→ Task material:
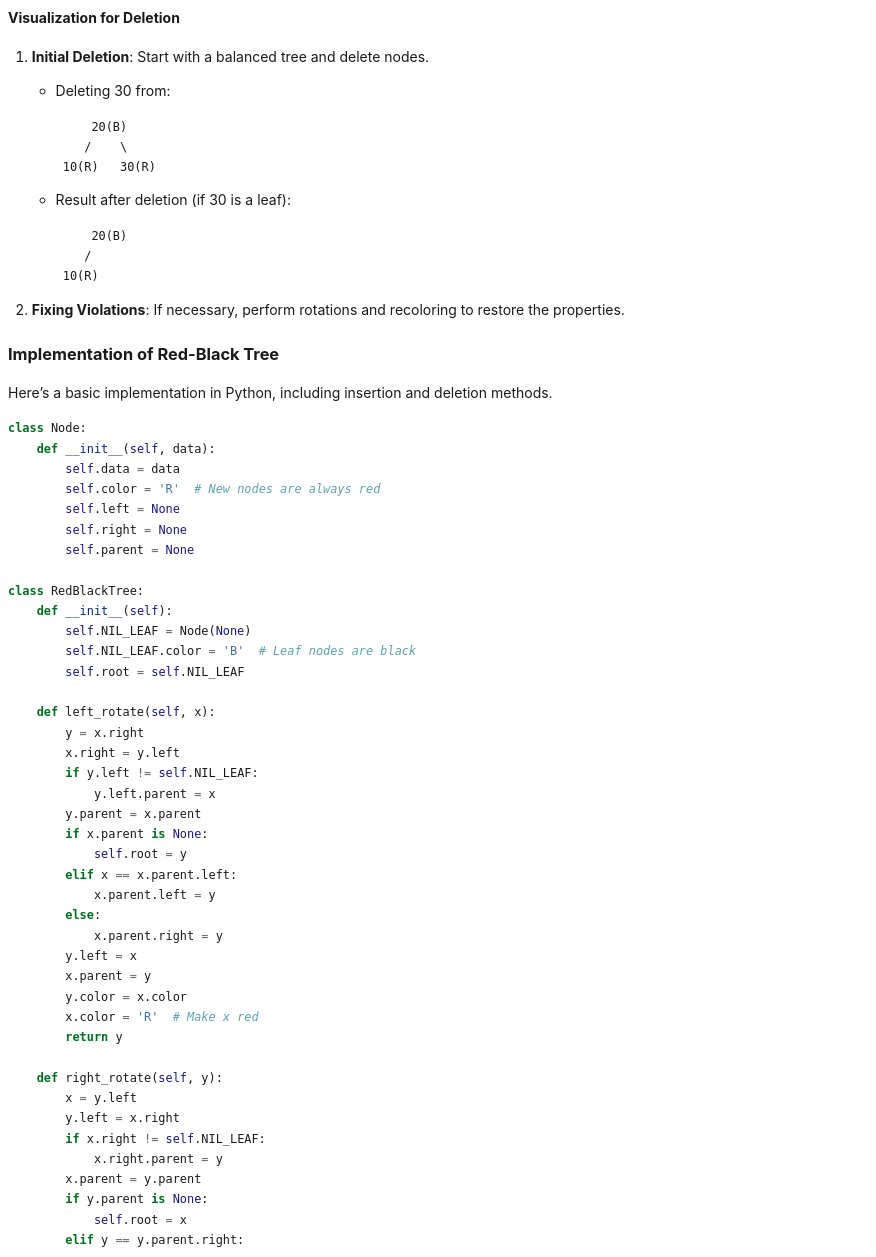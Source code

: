 #### Visualization for Deletion

1. **Initial Deletion**: Start with a balanced tree and delete nodes.
   
   - Deleting 30 from:
     ```
          20(B)
         /    \
      10(R)   30(R)
     ```
   - Result after deletion (if 30 is a leaf):
     ```
          20(B)
         /
      10(R)
     ```

2. **Fixing Violations**: If necessary, perform rotations and recoloring to restore the properties.

### Implementation of Red-Black Tree

Here’s a basic implementation in Python, including insertion and deletion methods.

```python
class Node:
    def __init__(self, data):
        self.data = data
        self.color = 'R'  # New nodes are always red
        self.left = None
        self.right = None
        self.parent = None

class RedBlackTree:
    def __init__(self):
        self.NIL_LEAF = Node(None)
        self.NIL_LEAF.color = 'B'  # Leaf nodes are black
        self.root = self.NIL_LEAF

    def left_rotate(self, x):
        y = x.right
        x.right = y.left
        if y.left != self.NIL_LEAF:
            y.left.parent = x
        y.parent = x.parent
        if x.parent is None:
            self.root = y
        elif x == x.parent.left:
            x.parent.left = y
        else:
            x.parent.right = y
        y.left = x
        x.parent = y
        y.color = x.color
        x.color = 'R'  # Make x red
        return y

    def right_rotate(self, y):
        x = y.left
        y.left = x.right
        if x.right != self.NIL_LEAF:
            x.right.parent = y
        x.parent = y.parent
        if y.parent is None:
            self.root = x
        elif y == y.parent.right:
```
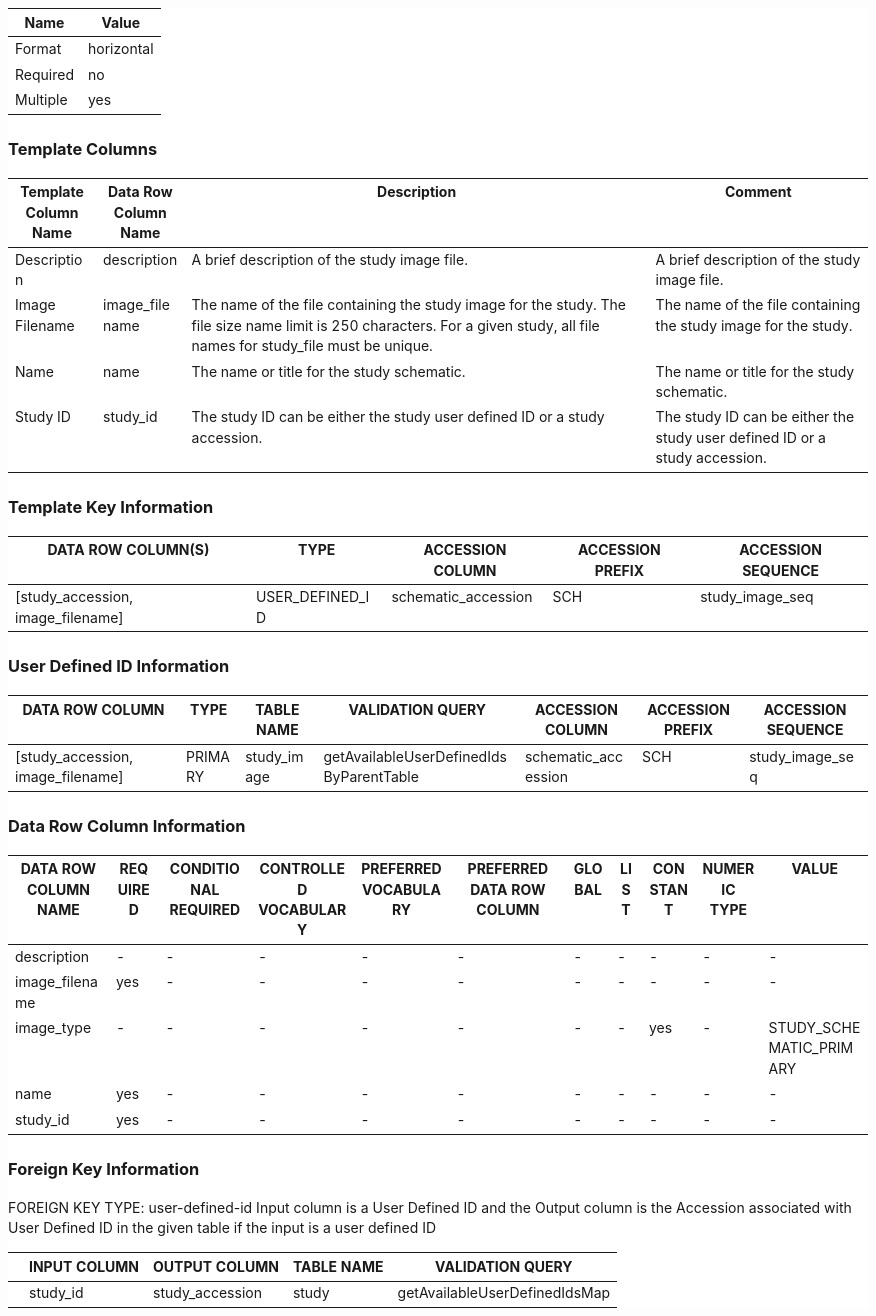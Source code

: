 | Name | Value |
| --- | --- |
| Format | horizontal |
| Required | no |
| Multiple | yes |


### Template Columns

| Template Column Name | Data Row Column Name | Description | Comment |
| --- | --- | --- | --- |
| Description | description | A brief description of the study image file. | A brief description of the study image file. |
| Image Filename | image_filename | The name of the file containing the study image for the study. The file size name limit is 250 characters. For a given study, all file names for study_file must be unique. | The name of the file containing the study image for the study. |
| Name | name | The name or title for the study schematic. | The name or title for the study schematic. |
| Study ID | study_id | The study ID can be either the study user defined ID or a study accession. | The study ID can be either the study user defined ID or a study accession. |

### Template Key Information
| DATA ROW COLUMN(S) | TYPE | ACCESSION COLUMN | ACCESSION PREFIX | ACCESSION SEQUENCE | 
|  --- | --- | --- | --- | --- |
| [study_accession, image_filename] | USER_DEFINED_ID | schematic_accession | SCH | study_image_seq | 

### User Defined ID Information
| DATA ROW COLUMN | TYPE | TABLE NAME | VALIDATION QUERY | ACCESSION COLUMN | ACCESSION PREFIX | ACCESSION SEQUENCE | 
|  --- | --- | --- | --- | --- | --- | --- |
| [study_accession, image_filename] | PRIMARY | study_image | getAvailableUserDefinedIdsByParentTable | schematic_accession | SCH | study_image_seq | 

### Data Row Column Information
| DATA ROW COLUMN NAME | REQUIRED | CONDITIONAL REQUIRED | CONTROLLED VOCABULARY | PREFERRED VOCABULARY | PREFERRED DATA ROW COLUMN | GLOBAL | LIST | CONSTANT | NUMERIC TYPE | VALUE | 
|  --- | --- | --- | --- | --- | --- | --- | --- | --- | --- | --- |
| description | - | - | - | - | - | - | - | - | - | - | 
| image_filename | yes | - | - | - | - | - | - | - | - | - | 
| image_type | - | - | - | - | - | - | - | yes | - | STUDY_SCHEMATIC_PRIMARY | 
| name | yes | - | - | - | - | - | - | - | - | - | 
| study_id | yes | - | - | - | - | - | - | - | - | - | 

### Foreign Key Information
FOREIGN KEY TYPE:	user-defined-id	Input column is a User Defined ID and the Output column is the Accession associated with User Defined ID in the given table if the input is a user defined ID

|  | INPUT COLUMN | OUTPUT COLUMN | TABLE NAME | VALIDATION QUERY | 
|  --- | --- | --- | --- | --- |
|  | study_id | study_accession | study | getAvailableUserDefinedIdsMap | 
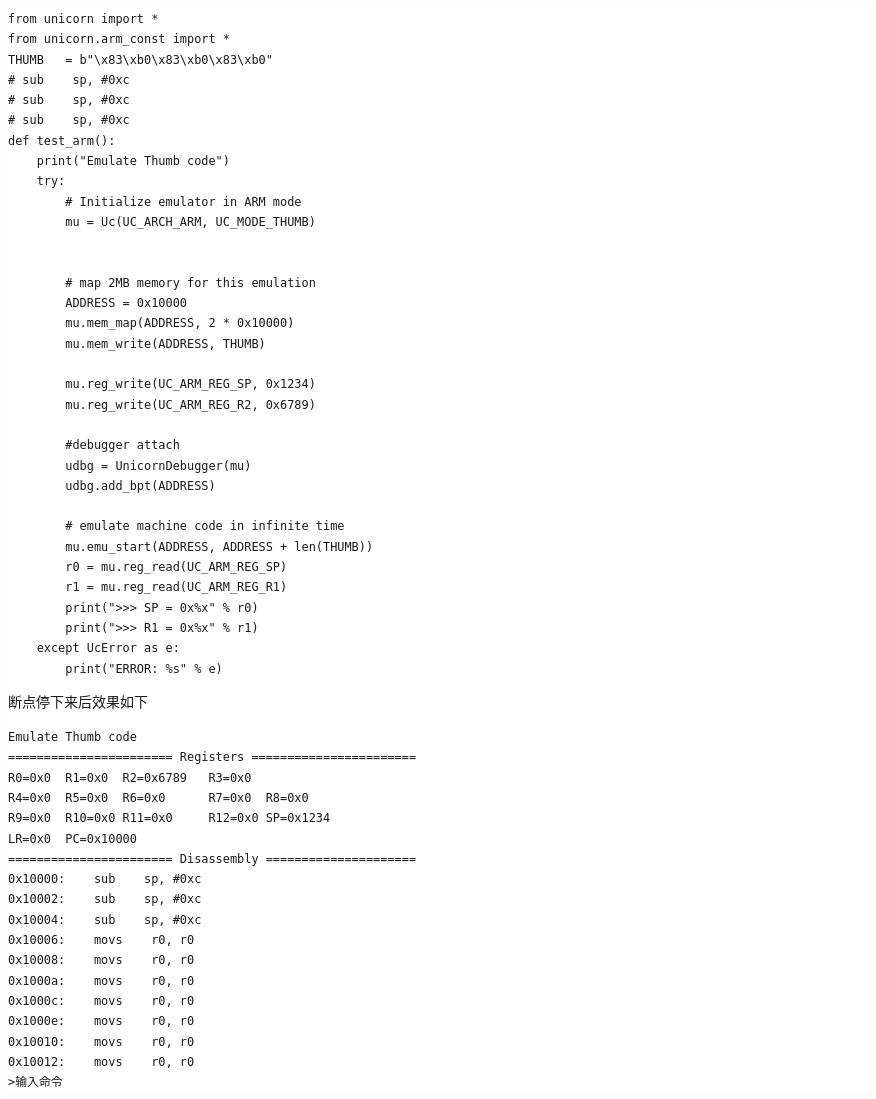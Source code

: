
 ```
from unicorn import *
from unicorn.arm_const import *
THUMB   = b"\x83\xb0\x83\xb0\x83\xb0"
# sub    sp, #0xc
# sub    sp, #0xc
# sub    sp, #0xc 
def test_arm():
    print("Emulate Thumb code")
    try:
        # Initialize emulator in ARM mode
        mu = Uc(UC_ARCH_ARM, UC_MODE_THUMB)
 
 
        # map 2MB memory for this emulation
        ADDRESS = 0x10000
        mu.mem_map(ADDRESS, 2 * 0x10000)
        mu.mem_write(ADDRESS, THUMB)
 
        mu.reg_write(UC_ARM_REG_SP, 0x1234)
        mu.reg_write(UC_ARM_REG_R2, 0x6789)
 
        #debugger attach
        udbg = UnicornDebugger(mu)
        udbg.add_bpt(ADDRESS)
 
        # emulate machine code in infinite time
        mu.emu_start(ADDRESS, ADDRESS + len(THUMB))
        r0 = mu.reg_read(UC_ARM_REG_SP)
        r1 = mu.reg_read(UC_ARM_REG_R1)
        print(">>> SP = 0x%x" % r0)
        print(">>> R1 = 0x%x" % r1)
    except UcError as e:
        print("ERROR: %s" % e)

```

断点停下来后效果如下

```
Emulate Thumb code
======================= Registers =======================
R0=0x0  R1=0x0  R2=0x6789   R3=0x0
R4=0x0  R5=0x0  R6=0x0      R7=0x0  R8=0x0
R9=0x0  R10=0x0 R11=0x0     R12=0x0 SP=0x1234
LR=0x0  PC=0x10000
======================= Disassembly =====================
0x10000:    sub    sp, #0xc
0x10002:    sub    sp, #0xc
0x10004:    sub    sp, #0xc
0x10006:    movs    r0, r0
0x10008:    movs    r0, r0
0x1000a:    movs    r0, r0
0x1000c:    movs    r0, r0
0x1000e:    movs    r0, r0
0x10010:    movs    r0, r0
0x10012:    movs    r0, r0
>输入命令

```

→ Work instruction: Instructions for the copy: start at the first entry, stop after the line containing "### Implementation of Red-Black Tree", keep every line exact, and drop the pictures.

→ Solution to this exercise:
Source code

: #### Visualization for Deletion

1. **Initial Deletion**: Start with a balanced tree and delete nodes.
   
   - Deleting 30 from:
     ```
          20(B)
         /    \
      10(R)   30(R)
     ```
   - Result after deletion (if 30 is a leaf):
     ```
          20(B)
         /
      10(R)
     ```

2. **Fixing Violations**: If necessary, perform rotations and recoloring to restore the properties.

### Implementation of Red-Black Tree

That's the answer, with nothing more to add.